O banquete
A gente acredita no que sente. E o sentimento realimenta a crença. O amor é uma sinapse forte. Uma sinapse que se repete. Por isso a gente ama o que conhece – a sinapse forte, repetida, dá sentido ao mundo percebido, formado por milhões de sinapses por segundo.
O mundo é montado em sinapses. As sinapses encaixam as peças do mundo. A gente crê nas sinapses, que nos delineiam a realidade e fazem do mundo, pra nós, um lugar real.
Para que a realidade cresça e floresça, precisamos de sentimentos fortes – de sinapses conhecidas. O mundo pode ser feio ou bonito: depende do sentimento forjado pelas sinapses.
As ligações nas extremidades neuronais, dentro do ponto criador de universos que é o cérebro humano, não explicam, contudo, a intensa busca processada por trás dos sentidos. O desejo de saber que nos compõe é tão radical que chega a negar-se, como se não restasse outra coisa para os habitantes de uma ilha do imenso negrume povoado de incontáveis outros planetas, estrelas e astros quase invisíveis, por inalcançáveis (como a fronteira do infinito para a vida protozoária, na escala do que vemos lá fora, talvez não muito diferente da nossa).
Negar a pergunta é comum quando a resposta demora ou escapa. O mais difícil é refazer a questão de modo a torná-la nova.

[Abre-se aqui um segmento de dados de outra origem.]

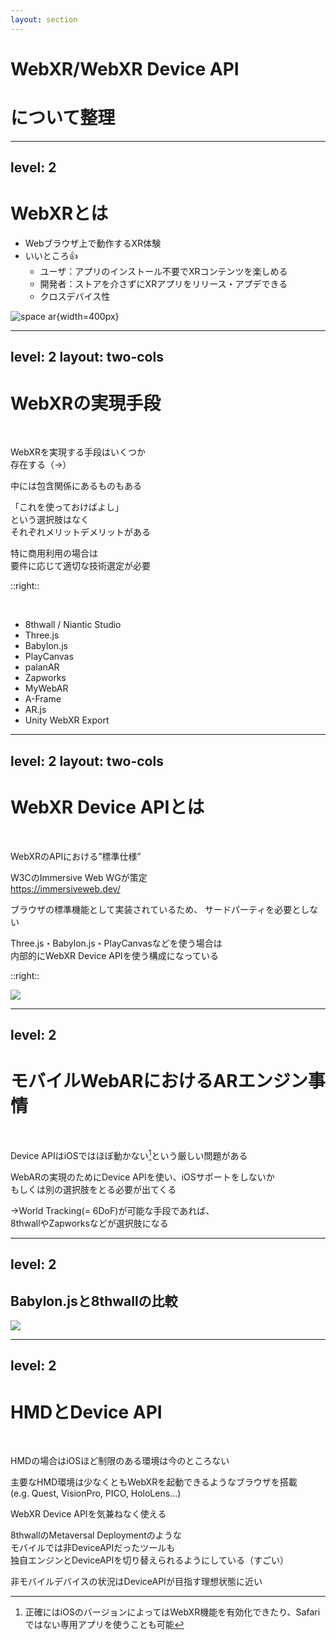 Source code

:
 ```yaml
---
layout: section
---
```


# WebXR/WebXR Device API
# について整理

---
level: 2
---

# WebXRとは

- Webブラウザ上で動作するXR体験
- いいところ👍
  - ユーザ：アプリのインストール不要でXRコンテンツを楽しめる
  - 開発者：ストアを介さずにXRアプリをリリース・アプデできる
  - クロスデバイス性

![space ar](/spacear.png){width=400px}

---
level: 2
layout: two-cols
---

# WebXRの実現手段

<br />

WebXRを実現する手段はいくつか<br />存在する（→）

中には包含関係にあるものもある

「これを使っておけばよし」  
という選択肢はなく  
それぞれメリットデメリットがある

特に商用利用の場合は  
要件に応じて適切な技術選定が必要


::right::

<br/>

- 8thwall / Niantic Studio
- Three.js
- Babylon.js
- PlayCanvas
- palanAR
- Zapworks
- MyWebAR
- A-Frame
- AR.js
- Unity WebXR Export

---
level: 2
layout: two-cols
---

# WebXR Device APIとは
<br/>

WebXRのAPIにおける”標準仕様”

W3CのImmersive Web WGが策定  
https://immersiveweb.dev/

ブラウザの標準機能として実装されているため、
サードパーティを必要としない

Three.js・Babylon.js・PlayCanvasなどを使う場合は  
内部的にWebXR Device APIを使う構成になっている

::right::

<img src="https://immersiveweb.dev/webxr-logo.svg" class="ml-5 mt-30"/>

---
level: 2
---

# モバイルWebARにおけるARエンジン事情
<br />

Device APIはiOSではほぼ動かない[^1]という厳しい問題がある

WebARの実現のためにDevice APIを使い、iOSサポートをしないか  
もしくは別の選択肢をとる必要が出てくる

→World Tracking(= 6DoF)が可能な手段であれば、  
8thwallやZapworksなどが選択肢になる

[^1]:正確にはiOSのバージョンによってはWebXR機能を有効化できたり、Safariではない専用アプリを使うことも可能

<style>
  .footnote-item, .footnote-item p{
    font-size:13px
  }
</style>

---
level: 2
---

## Babylon.jsと8thwallの比較

<img src="/bab8th.png" />

---
level: 2
---

# HMDとDevice API
<br/>

HMDの場合はiOSほど制限のある環境は今のところない

主要なHMD環境は少なくともWebXRを起動できるようなブラウザを搭載  
(e.g. Quest, VisionPro, PICO, HoloLens...)

WebXR Device APIを気兼ねなく使える  

8thwallのMetaversal Deploymentのような  
モバイルでは非DeviceAPIだったツールも  
独自エンジンとDeviceAPIを切り替えられるようにしている（すごい）

非モバイルデバイスの状況はDeviceAPIが目指す理想状態に近い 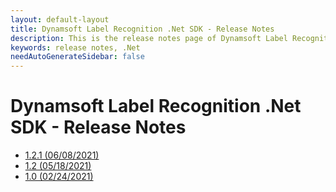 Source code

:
 ```yaml
---
layout: default-layout
title: Dynamsoft Label Recognition .Net SDK - Release Notes
description: This is the release notes page of Dynamsoft Label Recognition for .Net SDK.
keywords: release notes, .Net
needAutoGenerateSidebar: false
---
```


# Dynamsoft Label Recognition .Net SDK - Release Notes

- [1.2.1 (06/08/2021)](dotnet-1.md#121-06082021)
- [1.2   (05/18/2021)](dotnet-1.md#12-05182021)
- [1.0   (02/24/2021)](dotnet-1.md#10-02242021)

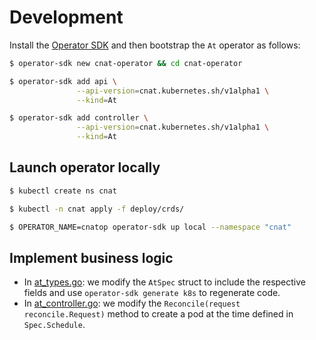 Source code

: # Development

Install the [Operator SDK](https://github.com/operator-framework/operator-sdk#prerequisites) and then bootstrap the `At` operator as follows:

```bash
$ operator-sdk new cnat-operator && cd cnat-operator

$ operator-sdk add api \
               --api-version=cnat.kubernetes.sh/v1alpha1 \
               --kind=At

$ operator-sdk add controller \
               --api-version=cnat.kubernetes.sh/v1alpha1 \
               --kind=At  
```

## Launch operator locally

```bash
$ kubectl create ns cnat

$ kubectl -n cnat apply -f deploy/crds/

$ OPERATOR_NAME=cnatop operator-sdk up local --namespace "cnat"
```

## Implement business logic

* In [at_types.go](cnat-operator/pkg/apis/cnat/v1alpha1/at_types.go): we modify the `AtSpec` struct to include the respective fields and use `operator-sdk generate k8s` to regenerate code.
* In [at_controller.go](cnat-operator/pkg/controller/at/at_controller.go): we modify the `Reconcile(request reconcile.Request)` method to create a pod at the time defined in `Spec.Schedule`. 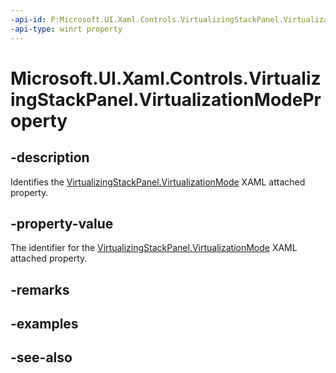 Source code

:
 ```yaml
---
-api-id: P:Microsoft.UI.Xaml.Controls.VirtualizingStackPanel.VirtualizationModeProperty
-api-type: winrt property
---
```


<!-- Property syntax
public Windows.UI.Xaml.DependencyProperty VirtualizationModeProperty { get; }
-->

# Microsoft.UI.Xaml.Controls.VirtualizingStackPanel.VirtualizationModeProperty

## -description
Identifies the [VirtualizingStackPanel.VirtualizationMode](/windows/winui/api/microsoft.ui.xaml.controls.virtualizingstackpanel#xaml-attached-properties) XAML attached property.

## -property-value
The identifier for the [VirtualizingStackPanel.VirtualizationMode](/windows/winui/api/microsoft.ui.xaml.controls.virtualizingstackpanel#xaml-attached-properties) XAML attached property.

## -remarks

## -examples

## -see-also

Apesar de sua raiz aparente – no extracorpóreo medido pelos sentidos – tomamos o sentimento por algo profundo. O que acolhemos à flor da pele remetemos ao nosso corpo íntimo. Remetemos à essência do que chamamos humanidade.
Uma essência que ansiamos transcendente, chave possível para os enigmas que percebemos e sentimos. Para os enigmas que somos.
Em um mergulho no conhecimento do corpo íntimo, a alma – essência transcendental em nós – de repente se revela nos porões da matéria viva que, temporariamente, ocupamos. E nos assalta a convicção – ou nos revigora a fé – de que sobram respostas nesta arca: pois deve existir muito mais em nossos genes do que supõe a nossa infante biologia.
No arco mágico a unir a natureza humana à natureza sem humanos, determinismo genético à explosão cósmica, bioengenharia à física das cordas e neurociência à física quântica, a consciência do que há em volta e dentro de si encontra um vasto campo intocado à frente, com o horizonte livre em quase todas as direções.
O banquete das velhas perguntas está só começando.